Certains endroits paraissaient à la fois vivants et pourris, tel un entrelacs d’arbres morts et verts ou une ville incendiée et rasée par des bombardements. Ici, tout était minable, déprimé, terne, dépourvu de volonté et d’enthousiasme : un échec paresseusement entretenu.
Tout n’était que décrépitude.
Reposer ses yeux apportait peu de réconfort.
Jack avait remarqué que Glaucous s’efforçait de gagner son affection et sa confiance, de l’attirer dans un panier ou dans l’autre : le sien ou, à défaut, celui de Daniel. Daniel était faux, évidemment. Bien que passif, il donnait l’impression d’être sournois, et mentait même quand il se taisait. La vérité, lorsqu’elle sortait de sa bouche, était trompeuse, car, alors, il ne s’agissait pas de sa bouche. Glaucous était à peine meilleur : en apparence honnête, mais mauvais par nature.
Toutefois, ils se devaient de rester ensemble. Leurs corps rejetaient ce qu’il y avait à l’extérieur de la bulle. Il suffisait que l’un d’entre eux prenne six ou sept pas de retard – personne n’avait osé traîner davantage – pour que tous se sentent épuisés, aient le souffle court et la migraine, et se mettent à éternuer –, du sang leur sortait alors du nez, des oreilles et même du bout des doigts. Ils étaient maculés de suie et de croûtes de sang. La bulle leur permettait de sentir quelques odeurs, des fantômes de parfums : folie, brûlure, âcreté maladive.
Personne n’était censé se trouver ici. Cet endroit ne tolérait pas les intrus. Ils ne voyaient presque plus rien : une faible lueur, droit devant, des ténèbres agitées tout autour, un vide flou, un gris vicié, une absence de rien et de tout, à peine moins dérangeante que le décor plus défini dans lequel ils avaient évolué jusque-là.

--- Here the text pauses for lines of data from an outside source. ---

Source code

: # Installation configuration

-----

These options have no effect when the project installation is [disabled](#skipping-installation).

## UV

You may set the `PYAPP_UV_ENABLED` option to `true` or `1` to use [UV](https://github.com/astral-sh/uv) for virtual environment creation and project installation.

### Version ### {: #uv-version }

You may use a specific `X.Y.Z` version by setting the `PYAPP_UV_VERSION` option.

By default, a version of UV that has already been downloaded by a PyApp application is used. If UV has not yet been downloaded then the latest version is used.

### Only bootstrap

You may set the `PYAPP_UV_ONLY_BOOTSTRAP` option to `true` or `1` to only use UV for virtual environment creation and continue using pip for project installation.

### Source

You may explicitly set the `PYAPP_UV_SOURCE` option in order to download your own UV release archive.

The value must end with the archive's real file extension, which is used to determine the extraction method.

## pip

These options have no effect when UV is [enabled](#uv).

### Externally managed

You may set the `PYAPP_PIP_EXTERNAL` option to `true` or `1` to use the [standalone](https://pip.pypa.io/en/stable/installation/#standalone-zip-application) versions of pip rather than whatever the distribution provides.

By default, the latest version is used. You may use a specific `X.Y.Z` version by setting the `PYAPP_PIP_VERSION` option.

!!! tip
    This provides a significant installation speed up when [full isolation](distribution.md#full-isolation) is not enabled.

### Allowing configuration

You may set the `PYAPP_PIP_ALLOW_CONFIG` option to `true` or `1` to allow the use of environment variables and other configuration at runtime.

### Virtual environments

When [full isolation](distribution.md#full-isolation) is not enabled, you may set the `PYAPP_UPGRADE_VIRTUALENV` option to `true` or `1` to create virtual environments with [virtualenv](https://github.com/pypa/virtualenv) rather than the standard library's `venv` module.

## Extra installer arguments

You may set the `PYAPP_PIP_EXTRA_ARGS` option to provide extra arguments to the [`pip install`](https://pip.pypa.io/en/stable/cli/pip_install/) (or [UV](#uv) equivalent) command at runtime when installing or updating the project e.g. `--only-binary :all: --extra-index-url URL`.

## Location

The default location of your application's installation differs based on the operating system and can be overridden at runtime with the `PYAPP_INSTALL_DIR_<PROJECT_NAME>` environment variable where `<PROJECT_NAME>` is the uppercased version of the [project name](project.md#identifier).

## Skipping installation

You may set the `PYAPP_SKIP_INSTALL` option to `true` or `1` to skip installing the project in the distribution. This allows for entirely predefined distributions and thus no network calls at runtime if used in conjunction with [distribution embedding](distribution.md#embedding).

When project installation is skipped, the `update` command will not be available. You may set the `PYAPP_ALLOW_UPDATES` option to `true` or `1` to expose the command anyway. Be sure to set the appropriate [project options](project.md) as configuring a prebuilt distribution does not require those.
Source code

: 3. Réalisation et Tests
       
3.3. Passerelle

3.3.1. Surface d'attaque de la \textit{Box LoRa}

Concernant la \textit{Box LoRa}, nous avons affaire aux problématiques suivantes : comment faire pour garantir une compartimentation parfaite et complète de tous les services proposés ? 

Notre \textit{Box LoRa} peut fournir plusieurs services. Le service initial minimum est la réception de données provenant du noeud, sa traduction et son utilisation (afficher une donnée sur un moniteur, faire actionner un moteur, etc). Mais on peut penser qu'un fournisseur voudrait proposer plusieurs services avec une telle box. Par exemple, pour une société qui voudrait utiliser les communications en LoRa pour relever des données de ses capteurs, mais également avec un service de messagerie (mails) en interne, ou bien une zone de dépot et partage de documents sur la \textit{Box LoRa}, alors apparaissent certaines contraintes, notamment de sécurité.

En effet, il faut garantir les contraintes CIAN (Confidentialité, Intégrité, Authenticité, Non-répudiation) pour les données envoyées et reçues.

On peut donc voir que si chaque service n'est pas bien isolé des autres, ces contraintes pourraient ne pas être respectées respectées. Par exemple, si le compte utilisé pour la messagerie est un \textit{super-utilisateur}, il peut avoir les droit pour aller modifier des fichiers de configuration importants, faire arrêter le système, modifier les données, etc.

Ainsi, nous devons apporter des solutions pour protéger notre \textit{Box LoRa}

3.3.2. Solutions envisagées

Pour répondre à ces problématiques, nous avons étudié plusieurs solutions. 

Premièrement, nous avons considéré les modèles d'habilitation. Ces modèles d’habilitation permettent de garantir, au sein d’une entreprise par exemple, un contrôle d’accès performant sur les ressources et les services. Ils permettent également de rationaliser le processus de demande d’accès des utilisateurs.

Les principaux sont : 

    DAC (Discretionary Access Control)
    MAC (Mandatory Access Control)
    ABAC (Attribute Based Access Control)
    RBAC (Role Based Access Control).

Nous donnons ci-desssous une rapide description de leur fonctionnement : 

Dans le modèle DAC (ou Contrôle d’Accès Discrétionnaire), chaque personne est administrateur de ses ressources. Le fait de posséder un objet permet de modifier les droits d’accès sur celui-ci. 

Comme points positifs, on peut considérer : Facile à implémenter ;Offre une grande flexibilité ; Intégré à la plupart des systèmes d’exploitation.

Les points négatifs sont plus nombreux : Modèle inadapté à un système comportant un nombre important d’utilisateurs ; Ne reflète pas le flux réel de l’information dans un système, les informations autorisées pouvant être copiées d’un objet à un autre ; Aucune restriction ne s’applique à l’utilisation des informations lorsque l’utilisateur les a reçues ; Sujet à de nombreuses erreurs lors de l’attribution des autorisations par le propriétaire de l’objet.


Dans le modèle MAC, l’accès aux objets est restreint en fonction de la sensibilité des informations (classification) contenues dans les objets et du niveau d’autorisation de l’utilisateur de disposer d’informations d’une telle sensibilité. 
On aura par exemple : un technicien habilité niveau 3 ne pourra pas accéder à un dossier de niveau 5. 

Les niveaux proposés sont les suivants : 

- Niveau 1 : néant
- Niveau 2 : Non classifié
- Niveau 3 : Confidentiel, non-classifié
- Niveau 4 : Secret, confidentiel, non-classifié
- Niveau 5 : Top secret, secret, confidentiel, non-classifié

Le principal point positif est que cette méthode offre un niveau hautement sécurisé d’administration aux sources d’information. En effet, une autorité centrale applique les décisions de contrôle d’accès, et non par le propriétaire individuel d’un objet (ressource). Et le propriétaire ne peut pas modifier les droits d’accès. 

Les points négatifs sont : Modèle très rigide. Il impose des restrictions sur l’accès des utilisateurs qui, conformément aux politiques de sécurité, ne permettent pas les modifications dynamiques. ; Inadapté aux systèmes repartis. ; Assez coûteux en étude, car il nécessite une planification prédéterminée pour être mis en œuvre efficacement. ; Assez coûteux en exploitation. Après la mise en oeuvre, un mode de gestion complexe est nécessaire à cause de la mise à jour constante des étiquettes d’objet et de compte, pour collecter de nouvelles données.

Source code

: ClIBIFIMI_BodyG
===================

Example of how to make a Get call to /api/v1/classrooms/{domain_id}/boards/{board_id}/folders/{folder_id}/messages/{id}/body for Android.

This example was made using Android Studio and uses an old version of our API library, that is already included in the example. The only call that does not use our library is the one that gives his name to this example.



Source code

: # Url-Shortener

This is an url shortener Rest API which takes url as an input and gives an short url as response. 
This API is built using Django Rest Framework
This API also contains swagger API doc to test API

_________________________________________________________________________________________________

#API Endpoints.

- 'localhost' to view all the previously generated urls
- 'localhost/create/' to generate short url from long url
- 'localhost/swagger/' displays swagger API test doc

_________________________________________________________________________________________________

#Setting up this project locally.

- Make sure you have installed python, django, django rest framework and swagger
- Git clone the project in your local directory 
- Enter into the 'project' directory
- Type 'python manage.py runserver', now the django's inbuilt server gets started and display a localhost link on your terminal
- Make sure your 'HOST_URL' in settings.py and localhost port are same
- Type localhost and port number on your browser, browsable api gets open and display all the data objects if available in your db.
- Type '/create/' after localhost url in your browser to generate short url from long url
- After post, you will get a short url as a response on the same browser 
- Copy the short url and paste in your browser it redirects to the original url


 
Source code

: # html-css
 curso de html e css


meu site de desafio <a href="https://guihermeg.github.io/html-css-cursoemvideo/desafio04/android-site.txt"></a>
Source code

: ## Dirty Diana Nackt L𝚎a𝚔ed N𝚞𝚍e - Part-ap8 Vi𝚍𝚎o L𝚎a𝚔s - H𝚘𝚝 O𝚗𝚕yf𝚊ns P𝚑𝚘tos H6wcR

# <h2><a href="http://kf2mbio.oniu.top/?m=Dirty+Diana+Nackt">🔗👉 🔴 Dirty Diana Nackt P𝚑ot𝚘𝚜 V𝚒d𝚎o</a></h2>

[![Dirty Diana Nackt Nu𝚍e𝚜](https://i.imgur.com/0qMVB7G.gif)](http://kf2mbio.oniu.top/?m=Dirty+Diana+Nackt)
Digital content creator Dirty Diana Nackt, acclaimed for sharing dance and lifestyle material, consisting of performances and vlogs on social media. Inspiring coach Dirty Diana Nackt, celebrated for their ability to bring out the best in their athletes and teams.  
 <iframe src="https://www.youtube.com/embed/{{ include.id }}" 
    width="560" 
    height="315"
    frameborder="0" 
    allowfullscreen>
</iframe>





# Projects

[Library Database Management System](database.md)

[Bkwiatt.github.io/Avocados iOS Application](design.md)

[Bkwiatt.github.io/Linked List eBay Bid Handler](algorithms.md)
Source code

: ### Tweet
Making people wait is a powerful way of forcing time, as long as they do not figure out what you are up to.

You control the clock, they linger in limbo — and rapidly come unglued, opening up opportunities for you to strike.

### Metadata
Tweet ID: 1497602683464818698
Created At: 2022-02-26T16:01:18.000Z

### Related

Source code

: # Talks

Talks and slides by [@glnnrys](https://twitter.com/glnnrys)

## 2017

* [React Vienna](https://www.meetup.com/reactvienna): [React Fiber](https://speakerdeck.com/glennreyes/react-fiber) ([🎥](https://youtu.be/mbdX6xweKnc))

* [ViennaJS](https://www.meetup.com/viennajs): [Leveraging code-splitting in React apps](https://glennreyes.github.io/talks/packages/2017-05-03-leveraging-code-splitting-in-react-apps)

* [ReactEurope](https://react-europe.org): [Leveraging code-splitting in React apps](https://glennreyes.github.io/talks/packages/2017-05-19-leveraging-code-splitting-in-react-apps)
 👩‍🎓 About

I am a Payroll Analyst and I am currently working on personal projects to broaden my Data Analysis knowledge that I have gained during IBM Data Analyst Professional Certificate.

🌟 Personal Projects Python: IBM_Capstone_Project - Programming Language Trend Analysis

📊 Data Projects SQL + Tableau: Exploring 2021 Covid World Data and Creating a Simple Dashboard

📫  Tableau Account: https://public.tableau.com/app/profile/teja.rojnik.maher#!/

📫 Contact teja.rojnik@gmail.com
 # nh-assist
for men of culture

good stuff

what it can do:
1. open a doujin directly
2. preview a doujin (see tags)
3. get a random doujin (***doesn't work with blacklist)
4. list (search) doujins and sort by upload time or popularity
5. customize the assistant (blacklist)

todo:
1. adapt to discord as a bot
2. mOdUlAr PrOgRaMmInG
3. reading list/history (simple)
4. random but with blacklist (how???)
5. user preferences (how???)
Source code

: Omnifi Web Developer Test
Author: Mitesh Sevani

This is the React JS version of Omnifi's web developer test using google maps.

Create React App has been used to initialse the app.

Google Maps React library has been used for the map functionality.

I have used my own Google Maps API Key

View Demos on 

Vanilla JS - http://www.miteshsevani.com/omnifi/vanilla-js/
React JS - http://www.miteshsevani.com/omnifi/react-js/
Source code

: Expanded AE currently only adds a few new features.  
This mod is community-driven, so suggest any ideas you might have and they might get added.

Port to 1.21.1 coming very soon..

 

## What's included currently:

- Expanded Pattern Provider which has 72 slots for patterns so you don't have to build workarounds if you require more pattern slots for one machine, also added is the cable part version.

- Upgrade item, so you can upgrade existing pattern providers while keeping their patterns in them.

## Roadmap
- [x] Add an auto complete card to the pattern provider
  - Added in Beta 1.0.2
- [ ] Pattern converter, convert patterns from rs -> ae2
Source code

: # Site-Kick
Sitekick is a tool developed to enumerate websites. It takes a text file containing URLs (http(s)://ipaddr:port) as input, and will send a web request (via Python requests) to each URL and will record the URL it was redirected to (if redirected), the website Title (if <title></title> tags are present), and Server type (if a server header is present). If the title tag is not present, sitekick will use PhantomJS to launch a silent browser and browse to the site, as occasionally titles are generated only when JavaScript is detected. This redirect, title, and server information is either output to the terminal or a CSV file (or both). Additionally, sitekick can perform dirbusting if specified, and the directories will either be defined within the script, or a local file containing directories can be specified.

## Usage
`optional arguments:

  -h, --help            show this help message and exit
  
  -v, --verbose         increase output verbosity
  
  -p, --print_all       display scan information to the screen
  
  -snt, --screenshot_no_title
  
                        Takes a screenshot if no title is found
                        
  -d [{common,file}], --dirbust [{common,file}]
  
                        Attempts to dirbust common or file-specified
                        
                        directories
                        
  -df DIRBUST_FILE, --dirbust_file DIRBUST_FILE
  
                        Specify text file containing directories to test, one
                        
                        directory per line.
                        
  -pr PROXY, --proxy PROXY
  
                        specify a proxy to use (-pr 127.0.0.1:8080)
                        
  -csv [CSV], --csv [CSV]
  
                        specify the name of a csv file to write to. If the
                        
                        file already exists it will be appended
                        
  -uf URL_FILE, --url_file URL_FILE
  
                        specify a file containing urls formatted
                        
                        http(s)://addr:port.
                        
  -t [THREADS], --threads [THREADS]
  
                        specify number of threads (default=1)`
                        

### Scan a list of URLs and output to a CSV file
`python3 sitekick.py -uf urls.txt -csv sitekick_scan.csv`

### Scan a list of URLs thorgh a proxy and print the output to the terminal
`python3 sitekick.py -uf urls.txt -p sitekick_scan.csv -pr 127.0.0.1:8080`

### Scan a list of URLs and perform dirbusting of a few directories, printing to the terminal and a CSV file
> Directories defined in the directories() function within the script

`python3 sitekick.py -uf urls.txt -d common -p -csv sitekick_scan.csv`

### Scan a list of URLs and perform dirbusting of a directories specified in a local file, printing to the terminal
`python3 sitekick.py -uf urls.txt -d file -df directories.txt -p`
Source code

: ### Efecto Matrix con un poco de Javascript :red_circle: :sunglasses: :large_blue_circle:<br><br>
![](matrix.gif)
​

Parfois, les rides et les ondulations prenaient l’aspect trompeur d’un paysage. Cependant, cela ne durait jamais longtemps – comme un objet mal fabriqué –, et le vide reprenait rapidement ses droits.
Quelque chose entoura le vide et tournoya brièvement, ce qui leur donna l’impression furtive de se trouver à l’intérieur d’une roue ou d’un gyroscope. Puis la chose disparut.
Ou alors n’avait-elle jamais existé.
Le motif sur la boîte.
Jack avait presque perdu tout espoir de retrouver Ginny. Ils n’étaient pas parvenus à retrouver sa trace. Sous leurs chaussures, il n’y avait que de la roche ancienne et solide. La pierre de Ginny l’avait probablement entraînée dans la même direction qu’eux. Du moins le supposaient-ils, puisque celles de Daniel se comportaient comme la sienne.
Les villes mortes et désertes étaient désormais derrière eux : des coquilles incompréhensibles, détachées d’époques éloignées et perdues, échouées, soumises à de perverses inspections, à des dissections furieuses, puis – Jack essaya de se l’imaginer, de le reconstruire – rejetées sans ménagement.
Des villes entières abandonnées comme des cadavres meurtris, marquées, éparpillées au hasard dans une réaction haineuse. Ce travail de destruction était l’œuvre d’une chose mauvaise, mécontente, sans étoiles, omnipotente quoique ignorante de tout ce qu’elle abritait, de tout ce qui l’entourait.
Son envie grandissait.
La voix rauque de Glaucous le tira de ses rêveries.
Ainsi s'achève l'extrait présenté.